- Official song cover

Single by Vijay, Anirudh Ravichander and Asal Kolaar

from the album Leo
- Language: Tamil
- Released: 22 June 2023
- Recorded: 2023
- Studio: Albuquerque Records, Chennai Studio DMI, Las Vegas
- Genre: EDM; kuthu; rap;
- Length: 4:08
- Label: Sony Music
- Composer: Anirudh Ravichander
- Lyricist: Vishnu Edavan
- Producer: Anirudh Ravichander

Music video
- "Naa Ready" on YouTube

= Naa Ready =

"Naa Ready" is an Indian Tamil-language song and the first single in the soundtrack of the 2023 film Leo, directed by Lokesh Kanagaraj. Starring Vijay, Sanjay Dutt, and Arjun Sarja, the film is produced by S. S. Lalit Kumar under Seven Screen Studio. The track is composed by Anirudh Ravichander, and is sung by Vijay himself with the former as the co-singer and rap verses written and performed by Asal Kolaar, while the lyrics for the track were written by Vishnu Edavan.

The single was released on Vijay's birthday (22 June 2023), and became the second-most viewed Tamil song in a span of 24 hours.

== Background ==
"Naa Ready" marked the fourth time Vijay had sung for Anirudh's composition after previously doing so for "Selfie Pulla" from Kaththi (2014) "Kutti Story" from Master (2021) and "Jolly O Gymkhana" from Beast (2022). Vishnu Edavan, an assistant director of Lokesh had written lyrics for the song, after previously doing so for Master and Vikram.

== Music video ==
The music video was shot at the Adityaram Studios in Chennai during 6 to 11 June 2023, with Vijay, Sanjay Dutt, Mansoor Ali Khan, Arjun Sarja and Madonna Sebastian amongst others featuring. Originally supposed to be shot in May, with around 2000 background artists, the shooting was postponed due to scheduling conflicts. Over 500–600 background dancers participated in the song which was choreographed by Dinesh. The producers spent ₹7 crore for shooting the song in a week. The music video for the song was released on 19 November 2023.

== Reception ==

=== Critical response ===
Priyanka Goud of Pinkvilla said "The first single promises a perfect mass anthem. The actor's singing and dance moves make for a perfect treat to fans", The Indian Express said "Naa Ready is a typical Tamil 'Kuthu' number, which is sure to find lot of takers", while India Today called it as "the season's perfect dance number".

=== Records ===
Naa Ready garnered 20 million views and 1.6 million likes in 24-hours on YouTube, setting the second highest viewed and liked Tamil song in that time span, behind Vijay's own song "Arabic Kuthu" from Beast. The song was streamed over a million times on Spotify upon release.

== Charts ==

Chart performances for "Naa Ready"
| Chart (2023) | Peak position |
|---|---|
| India (Billboard) Naa Ready | 14 |
| United Kingdom (Asian Music Chart Top 40) | 4 |

== Controversies ==

=== Smoking criticism ===
Despite the song's success, it also garnered criticism from politicians and activists over the glorification of smoking and drugs in the film, with Pattali Makkal Katchi president and MP Anbumani Ramadoss demanding Vijay to stop promoting smoking in his films. Chennai-based RTI Selvam filed an online complaint against the film with the Chennai Police Commissioner asking for action against Vijay under the Narcotic Drugs and Psychotropic Substances Act, stating that he was glorifying consumption of drugs. Selvam later submitted his complaint in person as well. Later, the makers added health disclaimers in the lyrical video whenever stills of Vijay smoking in the song appears.

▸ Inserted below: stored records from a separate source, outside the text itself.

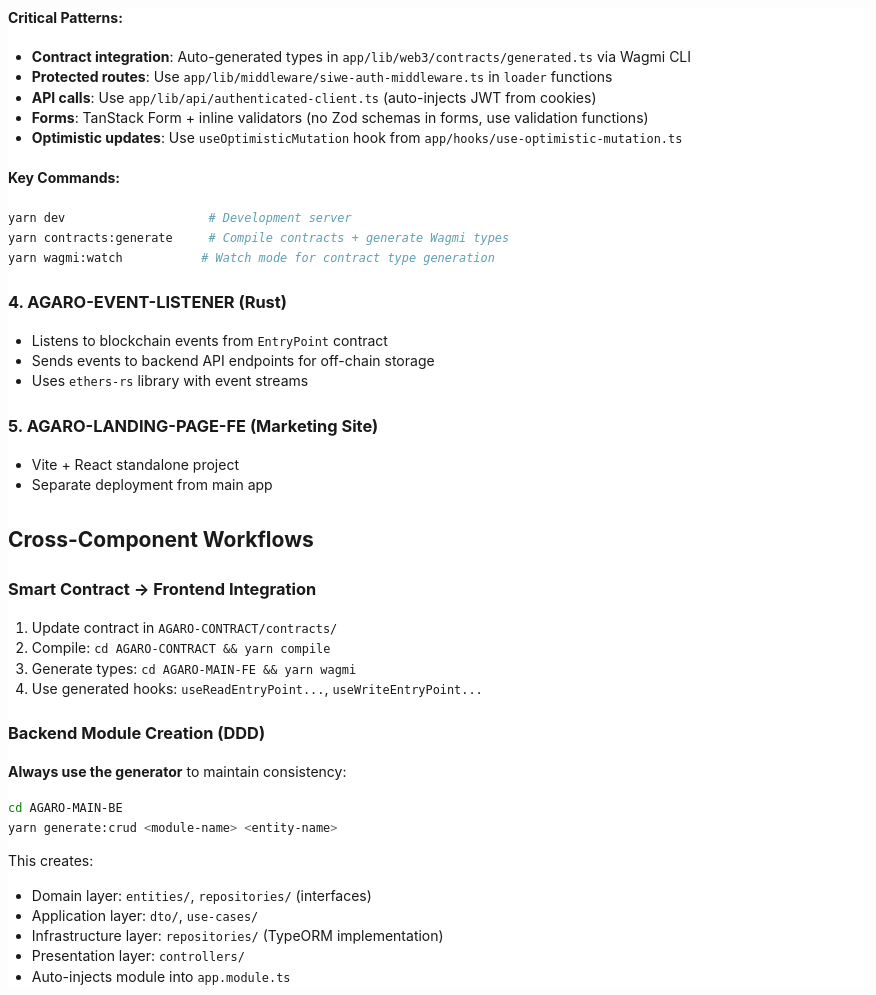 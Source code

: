 #### Critical Patterns:

- **Contract integration**: Auto-generated types in `app/lib/web3/contracts/generated.ts` via Wagmi CLI
- **Protected routes**: Use `app/lib/middleware/siwe-auth-middleware.ts` in `loader` functions
- **API calls**: Use `app/lib/api/authenticated-client.ts` (auto-injects JWT from cookies)
- **Forms**: TanStack Form + inline validators (no Zod schemas in forms, use validation functions)
- **Optimistic updates**: Use `useOptimisticMutation` hook from `app/hooks/use-optimistic-mutation.ts`

#### Key Commands:

```bash
yarn dev                    # Development server
yarn contracts:generate     # Compile contracts + generate Wagmi types
yarn wagmi:watch           # Watch mode for contract type generation
```

### 4. **AGARO-EVENT-LISTENER** (Rust)

- Listens to blockchain events from `EntryPoint` contract
- Sends events to backend API endpoints for off-chain storage
- Uses `ethers-rs` library with event streams

### 5. **AGARO-LANDING-PAGE-FE** (Marketing Site)

- Vite + React standalone project
- Separate deployment from main app

## Cross-Component Workflows

### Smart Contract → Frontend Integration

1. Update contract in `AGARO-CONTRACT/contracts/`
2. Compile: `cd AGARO-CONTRACT && yarn compile`
3. Generate types: `cd AGARO-MAIN-FE && yarn wagmi`
4. Use generated hooks: `useReadEntryPoint...`, `useWriteEntryPoint...`

### Backend Module Creation (DDD)

**Always use the generator** to maintain consistency:

```bash
cd AGARO-MAIN-BE
yarn generate:crud <module-name> <entity-name>
```

This creates:

- Domain layer: `entities/`, `repositories/` (interfaces)
- Application layer: `dto/`, `use-cases/`
- Infrastructure layer: `repositories/` (TypeORM implementation)
- Presentation layer: `controllers/`
- Auto-injects module into `app.module.ts`
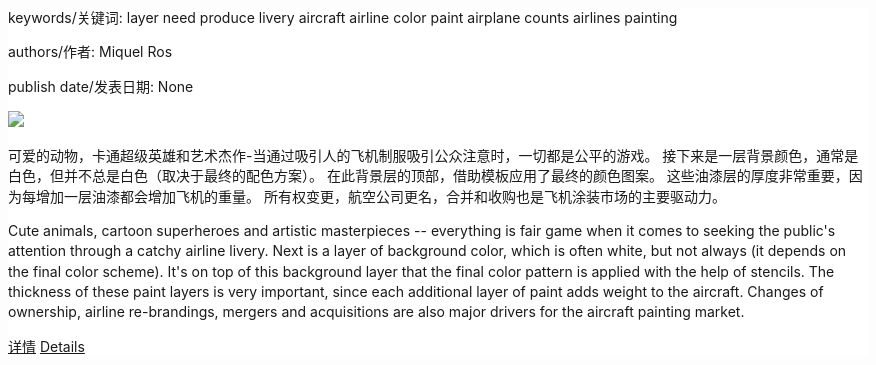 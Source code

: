 keywords/关键词: layer need produce livery aircraft airline color paint airplane counts airlines painting

authors/作者: Miquel Ros

publish date/发表日期: None

![](https://cdn.cnn.com/cnnnext/dam/assets/190403155046-virgin-atlantic-new-faces---a350-zadie0003-super-tease.jpg)

可爱的动物，卡通超级英雄和艺术杰作-当通过吸引人的飞机制服吸引公众注意时，一切都是公平的游戏。
接下来是一层背景颜色，通常是白色，但并不总是白色（取决于最终的配色方案）。
在此背景层的顶部，借助模板应用了最终的颜色图案。
这些油漆层的厚度非常重要，因为每增加一层油漆都会增加飞机的重量。
所有权变更，航空公司更名，合并和收购也是飞机涂装市场的主要驱动力。

Cute animals, cartoon superheroes and artistic masterpieces -- everything is fair game when it comes to seeking the public's attention through a catchy airline livery.
Next is a layer of background color, which is often white, but not always (it depends on the final color scheme).
It's on top of this background layer that the final color pattern is applied with the help of stencils.
The thickness of these paint layers is very important, since each additional layer of paint adds weight to the aircraft.
Changes of ownership, airline re-brandings, mergers and acquisitions are also major drivers for the aircraft painting market.

[详情](Painting%20an%20airplane%3A%20Why%20every%20layer%20counts_zh.md) [Details](Painting%20an%20airplane%3A%20Why%20every%20layer%20counts.md)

On 9 September 2023, the Central Board of Film Certification (CBFC) instructed the team to modify the visuals and lyrics of the song for its screening in theatres. The song was further changed in the film as well.

=== Non-payment for background dancers ===
On 10 October 2023, one of the background dancers who worked in the song accused the producer Lalit Kumar in a video statement over the non-payment of dues, with several freelance dancers reached the office of the production house demanding the same. The production team clarified that the payment has been sent to the Tamil Nadu Film, Television Dancers & Dance Directors Union (TANTTNNIS) for the registered members.

R. K. Selvamani, the president of Film Employees Federation of South India (FEFSI) also clarified the aforementioned statement while adding that Lokesh interested on filming the song with 2,000 dancers. However, the union employs only 600, hence with the help of choreographer Dinesh Kumar, the team brought 1,400 freelance dancers who were not part of the union. The makers agreed to pay ₹1,750 per day with conveyance charges and bata, and deposited a sum of ₹9460500 for the registered members and a sum of ₹10,500 (for six days) per person were credited to the respective bank accounts of the non-union dancers. He further added that the allegations against the producers were baseless.